I've already talked about Kristin Hersh in this series of posts. This song, from her band's eponymous debut in 1986, is a perfect representation of the band's sound in its earliest years: Dave Narcizo's nearly cymbal-less drumming pounds like Hersh's bipolar heart; Leslie Langston's driving bass lines guide the song from mountaintop to valley in spite of Hersh's angular and sort of formless guitar playing; and Hersh's voice and lyrics are haunting, complex, and mad.


"Brass in Pocket" by the Pretenders, 1979

Saturday, January 18, 2014

What can you say about Chrissie Hynde and the Pretenders? As far as I'm concerned, she's the first lady of rock and roll, the ultimate hard-working, ass-kicking rock vocalist and songwriter, and the only permanent member of the Pretenders. She is the Pretenders. I hear her influence in everyone from Pat Benatar to Kristin Hersh to KT Tunstall.

I might have chosen "Don't Get Me Wrong" or "Chain Gang" if I'd made this list in a different mood.

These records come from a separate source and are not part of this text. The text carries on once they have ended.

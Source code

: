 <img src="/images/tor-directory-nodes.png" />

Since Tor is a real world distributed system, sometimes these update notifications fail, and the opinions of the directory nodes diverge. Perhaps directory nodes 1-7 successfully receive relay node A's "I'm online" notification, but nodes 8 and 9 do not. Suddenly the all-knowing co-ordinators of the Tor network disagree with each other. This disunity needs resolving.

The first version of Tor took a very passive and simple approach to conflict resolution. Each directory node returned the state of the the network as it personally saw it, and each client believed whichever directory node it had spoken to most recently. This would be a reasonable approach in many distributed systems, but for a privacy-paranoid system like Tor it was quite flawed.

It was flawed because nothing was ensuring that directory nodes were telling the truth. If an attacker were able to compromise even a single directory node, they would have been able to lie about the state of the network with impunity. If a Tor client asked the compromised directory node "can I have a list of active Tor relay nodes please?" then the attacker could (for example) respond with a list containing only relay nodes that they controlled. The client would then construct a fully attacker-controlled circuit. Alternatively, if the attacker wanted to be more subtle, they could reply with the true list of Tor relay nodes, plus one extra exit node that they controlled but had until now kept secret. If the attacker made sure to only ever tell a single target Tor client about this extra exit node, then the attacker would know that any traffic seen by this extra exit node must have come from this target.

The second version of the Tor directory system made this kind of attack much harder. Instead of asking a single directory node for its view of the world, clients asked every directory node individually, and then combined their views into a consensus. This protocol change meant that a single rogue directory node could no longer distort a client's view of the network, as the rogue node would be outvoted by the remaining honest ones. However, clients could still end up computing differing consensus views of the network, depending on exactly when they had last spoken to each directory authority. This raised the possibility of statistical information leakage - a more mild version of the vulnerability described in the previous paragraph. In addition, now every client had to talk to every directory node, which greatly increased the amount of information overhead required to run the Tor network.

In fact, Learning to Crawl and Get Close are two of my favorite LPs of all time, and any number of tracks from either record wouldn't be a huge stretch to show up on this list.

The original video for "Brass in Pocket" is a classic, and it's below, but I'm also adding a recent live performance so you can see how much ass Hynde still kicks.

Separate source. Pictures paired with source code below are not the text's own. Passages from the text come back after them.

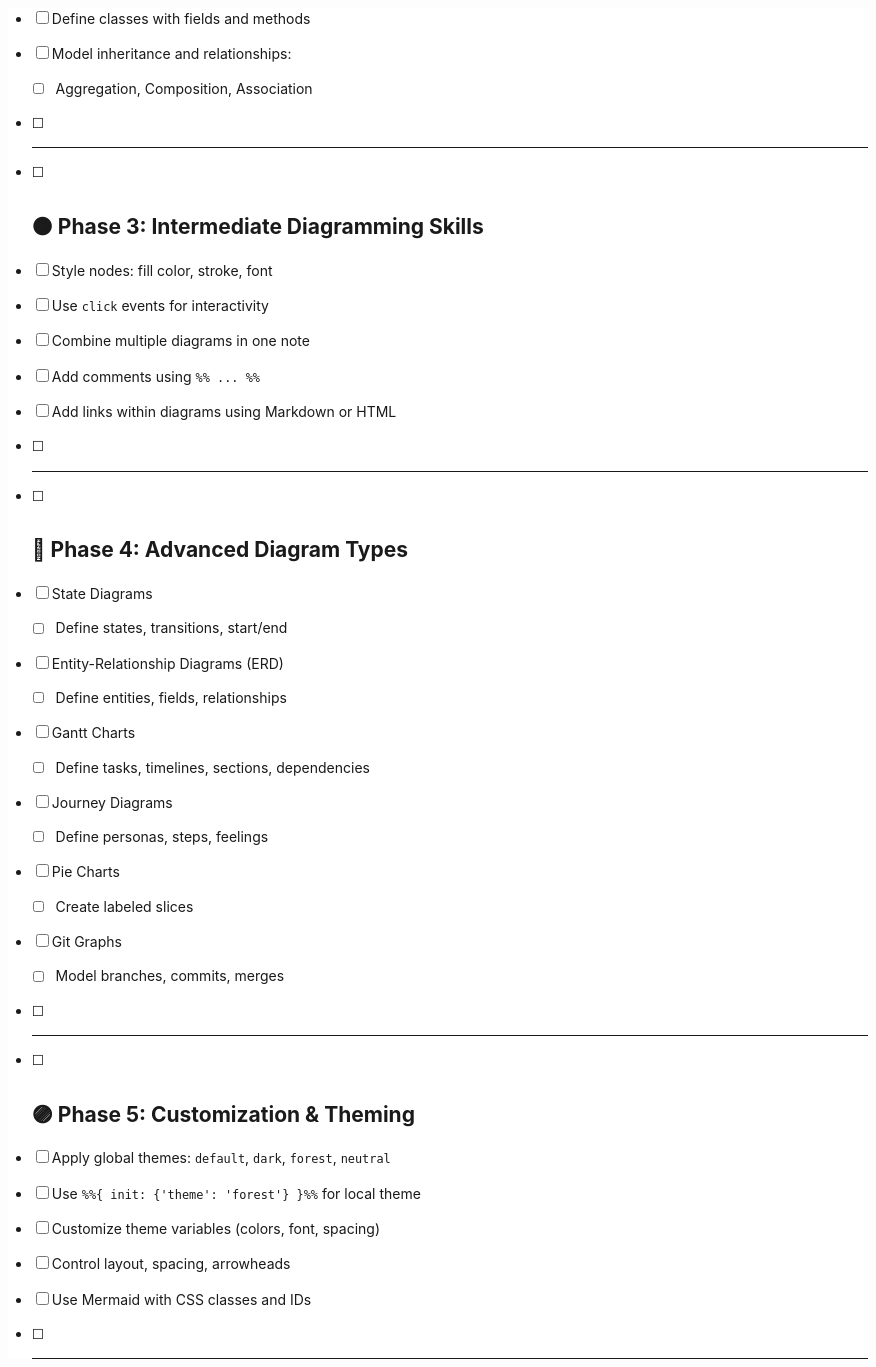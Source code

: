 - [ ]  Define classes with fields and methods
    
- [ ]  Model inheritance and relationships:
    
    - [ ]  Aggregation, Composition, Association
        

- [ ] ---

- [ ] ## 🟠 Phase 3: Intermediate Diagramming Skills

- [ ]  Style nodes: fill color, stroke, font
    
- [ ]  Use `click` events for interactivity
    
- [ ]  Combine multiple diagrams in one note
    
- [ ]  Add comments using `%% ... %%`
    
- [ ]  Add links within diagrams using Markdown or HTML
    

- [ ] ---

- [ ] ## 🔵 Phase 4: Advanced Diagram Types

- [ ]  State Diagrams
    
    - [ ]  Define states, transitions, start/end
        
- [ ]  Entity-Relationship Diagrams (ERD)
    
    - [ ]  Define entities, fields, relationships
        
- [ ]  Gantt Charts
    
    - [ ]  Define tasks, timelines, sections, dependencies
        
- [ ]  Journey Diagrams
    
    - [ ]  Define personas, steps, feelings
        
- [ ]  Pie Charts
    
    - [ ]  Create labeled slices
        
- [ ]  Git Graphs
    
    - [ ]  Model branches, commits, merges
        

- [ ] ---

- [ ] ## 🟣 Phase 5: Customization & Theming

- [ ]  Apply global themes: `default`, `dark`, `forest`, `neutral`
    
- [ ]  Use `%%{ init: {'theme': 'forest'} }%%` for local theme
    
- [ ]  Customize theme variables (colors, font, spacing)
    
- [ ]  Control layout, spacing, arrowheads
    
- [ ]  Use Mermaid with CSS classes and IDs
    

- [ ] ---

"Brand New Love" by Sebadoh, 1992

Friday, January 17, 2014

[I actually thought I'd finish blogging about my top-100 songs some time in the fall. Whoops.]

I first heard this song on Tossing Seeds, the compilation of Superchunk early 7-inch and EP releases. They covered Sebadoh, as a lot of the great artists of indie rock did back in the mid 1990s. I remember my cousin saying, "Have you notice how many people cover Sebadoh?" I had not noticed. I was not a Sebadoh fan until I picked up Bakesale in 1994, and I still think of that LP as their best. (Sorry, Gaffney.)

I bought Smash Your Head on the Punk Rock years later. By then I'd heard "Brand New Love," owing to how much I'd wore down the digital grooves on my copy of Tossing Seeds, but the original Sebadoh version is an entirely different experience. It begins empty and far away, with one sad little guitar lick, and then the bass and drums that make it somehow sadder. Lou Barlow is in typical indie-emo form, his voice as emotionally low as it gets. The lyrics, too, are angry and stark, cynical and decidedly anti-love. When the snare roll and overdrive guitars come in for the chorus, with a decent pair of headphones or your speakers way up and the couch and house to yourself, the noise and melody and drone is a singular experience.


New Year

Wednesday, January 1, 2014

Happy New Year.

2013 was a big year, but all of it was about as personal as it comes. Some of it was awful (medical stuff; we survived), and some of it was awesome (baby girl born two days before Thanksgiving), so all in all it's a year that I can't sum up with "great" or "terrible" or even something as basic as memorable, simply because there was so much I'd like to forget. It was simply BIG.

2014 can't be as big, and that's fine. We're hoping for a basic year: a book release, a new kindergartener, a baby who will smile and walk and maybe talk--all good things, but things that won't strike us at the very marrow, that won't be life or death, that won't have us lying in bed at all hours, staring into the blackness, quiet together, wondering if the next day will bring a precipice or sturdy bridge, a guillotine or a stay of execution.